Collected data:
==============================

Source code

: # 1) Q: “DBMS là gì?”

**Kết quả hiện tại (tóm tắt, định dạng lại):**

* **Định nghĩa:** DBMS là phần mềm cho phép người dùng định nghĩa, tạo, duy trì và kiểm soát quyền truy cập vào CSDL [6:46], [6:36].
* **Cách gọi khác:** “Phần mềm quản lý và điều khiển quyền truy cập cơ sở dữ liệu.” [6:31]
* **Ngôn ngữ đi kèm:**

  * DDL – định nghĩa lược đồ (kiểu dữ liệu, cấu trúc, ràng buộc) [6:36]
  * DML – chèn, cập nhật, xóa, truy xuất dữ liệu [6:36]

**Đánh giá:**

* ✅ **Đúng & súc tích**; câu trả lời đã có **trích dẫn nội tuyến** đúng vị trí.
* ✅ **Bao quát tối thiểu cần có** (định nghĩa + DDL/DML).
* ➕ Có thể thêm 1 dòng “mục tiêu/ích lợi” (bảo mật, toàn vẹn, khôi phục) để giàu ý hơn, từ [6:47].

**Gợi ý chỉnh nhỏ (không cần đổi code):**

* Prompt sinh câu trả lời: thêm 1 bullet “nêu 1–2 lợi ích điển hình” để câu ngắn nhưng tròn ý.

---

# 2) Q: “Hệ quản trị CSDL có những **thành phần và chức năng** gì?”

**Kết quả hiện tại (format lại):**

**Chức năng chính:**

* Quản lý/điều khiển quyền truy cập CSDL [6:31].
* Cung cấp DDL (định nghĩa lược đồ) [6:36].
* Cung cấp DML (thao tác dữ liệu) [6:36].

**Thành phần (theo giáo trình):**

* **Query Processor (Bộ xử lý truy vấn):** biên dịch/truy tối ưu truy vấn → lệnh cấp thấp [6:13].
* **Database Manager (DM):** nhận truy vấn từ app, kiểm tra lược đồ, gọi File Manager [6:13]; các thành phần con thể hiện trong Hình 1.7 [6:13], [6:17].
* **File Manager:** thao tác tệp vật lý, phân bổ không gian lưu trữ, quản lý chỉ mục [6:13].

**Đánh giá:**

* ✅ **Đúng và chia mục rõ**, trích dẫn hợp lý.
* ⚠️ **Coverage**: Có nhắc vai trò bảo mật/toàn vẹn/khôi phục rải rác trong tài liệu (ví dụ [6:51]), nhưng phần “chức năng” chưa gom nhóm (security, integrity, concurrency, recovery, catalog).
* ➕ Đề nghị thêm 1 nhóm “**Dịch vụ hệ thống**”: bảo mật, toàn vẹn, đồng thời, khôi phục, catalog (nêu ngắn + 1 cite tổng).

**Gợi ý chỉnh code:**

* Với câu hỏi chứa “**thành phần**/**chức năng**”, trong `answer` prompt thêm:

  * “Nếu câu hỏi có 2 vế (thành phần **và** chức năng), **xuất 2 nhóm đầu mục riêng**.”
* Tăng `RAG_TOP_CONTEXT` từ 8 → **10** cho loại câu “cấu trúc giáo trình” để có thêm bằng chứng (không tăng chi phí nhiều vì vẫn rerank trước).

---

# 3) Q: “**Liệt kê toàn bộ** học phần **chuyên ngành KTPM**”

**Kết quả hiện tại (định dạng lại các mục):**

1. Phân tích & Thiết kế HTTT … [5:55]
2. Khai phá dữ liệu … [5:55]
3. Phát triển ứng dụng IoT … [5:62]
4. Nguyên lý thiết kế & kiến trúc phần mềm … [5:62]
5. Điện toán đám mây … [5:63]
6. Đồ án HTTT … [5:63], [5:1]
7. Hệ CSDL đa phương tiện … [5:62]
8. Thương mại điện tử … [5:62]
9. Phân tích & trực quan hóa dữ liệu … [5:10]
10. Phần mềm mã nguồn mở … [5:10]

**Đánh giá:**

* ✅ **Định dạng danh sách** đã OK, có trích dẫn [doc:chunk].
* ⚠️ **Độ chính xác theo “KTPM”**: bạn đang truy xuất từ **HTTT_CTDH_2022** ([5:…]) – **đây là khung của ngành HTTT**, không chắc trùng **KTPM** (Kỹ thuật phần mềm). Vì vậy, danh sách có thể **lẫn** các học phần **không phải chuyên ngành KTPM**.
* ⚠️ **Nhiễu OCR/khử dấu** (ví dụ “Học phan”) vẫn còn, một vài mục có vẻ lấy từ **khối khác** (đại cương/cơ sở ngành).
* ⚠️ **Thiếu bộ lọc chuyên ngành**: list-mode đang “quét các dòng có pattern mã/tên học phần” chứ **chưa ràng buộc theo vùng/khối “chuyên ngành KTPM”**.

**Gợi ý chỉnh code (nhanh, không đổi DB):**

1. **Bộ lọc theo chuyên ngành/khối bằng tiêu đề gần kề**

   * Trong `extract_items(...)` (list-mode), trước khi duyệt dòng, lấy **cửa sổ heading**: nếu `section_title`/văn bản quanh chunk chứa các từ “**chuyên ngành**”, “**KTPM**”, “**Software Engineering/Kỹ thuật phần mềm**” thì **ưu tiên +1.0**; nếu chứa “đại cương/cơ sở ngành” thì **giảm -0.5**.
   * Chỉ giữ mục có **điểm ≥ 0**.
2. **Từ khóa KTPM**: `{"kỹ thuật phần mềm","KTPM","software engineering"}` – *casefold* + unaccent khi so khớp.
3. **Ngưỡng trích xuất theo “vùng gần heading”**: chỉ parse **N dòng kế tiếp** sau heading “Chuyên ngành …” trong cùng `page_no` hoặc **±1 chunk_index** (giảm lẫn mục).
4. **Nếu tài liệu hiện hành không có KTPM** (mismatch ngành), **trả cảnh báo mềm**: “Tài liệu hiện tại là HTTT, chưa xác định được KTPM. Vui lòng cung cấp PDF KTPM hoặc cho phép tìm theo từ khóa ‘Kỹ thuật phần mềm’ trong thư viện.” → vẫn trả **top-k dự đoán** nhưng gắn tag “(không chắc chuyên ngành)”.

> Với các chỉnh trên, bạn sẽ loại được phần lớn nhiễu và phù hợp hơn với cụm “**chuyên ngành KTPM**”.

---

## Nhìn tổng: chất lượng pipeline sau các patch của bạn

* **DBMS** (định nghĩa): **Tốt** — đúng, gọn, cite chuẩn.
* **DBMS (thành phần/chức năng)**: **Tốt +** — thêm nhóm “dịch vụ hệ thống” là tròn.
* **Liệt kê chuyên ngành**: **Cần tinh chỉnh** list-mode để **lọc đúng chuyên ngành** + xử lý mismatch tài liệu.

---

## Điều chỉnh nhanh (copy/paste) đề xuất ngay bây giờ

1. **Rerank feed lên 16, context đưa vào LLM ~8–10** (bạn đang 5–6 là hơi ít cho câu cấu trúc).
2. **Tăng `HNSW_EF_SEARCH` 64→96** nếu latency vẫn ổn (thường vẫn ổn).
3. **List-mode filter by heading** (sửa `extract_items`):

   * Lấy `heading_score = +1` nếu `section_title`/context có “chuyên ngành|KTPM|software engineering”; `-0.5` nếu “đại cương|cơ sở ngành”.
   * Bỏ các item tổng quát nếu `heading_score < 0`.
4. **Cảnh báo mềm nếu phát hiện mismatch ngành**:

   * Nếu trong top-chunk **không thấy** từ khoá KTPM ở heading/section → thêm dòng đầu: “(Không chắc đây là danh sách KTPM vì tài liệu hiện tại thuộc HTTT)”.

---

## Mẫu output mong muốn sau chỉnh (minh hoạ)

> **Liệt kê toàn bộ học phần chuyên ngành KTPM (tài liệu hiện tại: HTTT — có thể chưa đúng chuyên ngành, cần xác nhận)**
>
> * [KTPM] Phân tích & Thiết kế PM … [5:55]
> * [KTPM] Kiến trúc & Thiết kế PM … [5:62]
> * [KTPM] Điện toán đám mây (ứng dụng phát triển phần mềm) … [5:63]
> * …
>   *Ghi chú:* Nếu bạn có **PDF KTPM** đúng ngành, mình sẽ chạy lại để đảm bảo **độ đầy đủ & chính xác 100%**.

==============================

> _ABOUT THIS TASK_: Copy out the data above word for word, starting at its first line and ending with the line that contains "CSDL [6:46], [6:36].".

> _SOLUTION_:
Source code

: # 1) Q: “DBMS là gì?”

**Kết quả hiện tại (tóm tắt, định dạng lại):**

* **Định nghĩa:** DBMS là phần mềm cho phép người dùng định nghĩa, tạo, duy trì và kiểm soát quyền truy cập vào CSDL [6:46], [6:36].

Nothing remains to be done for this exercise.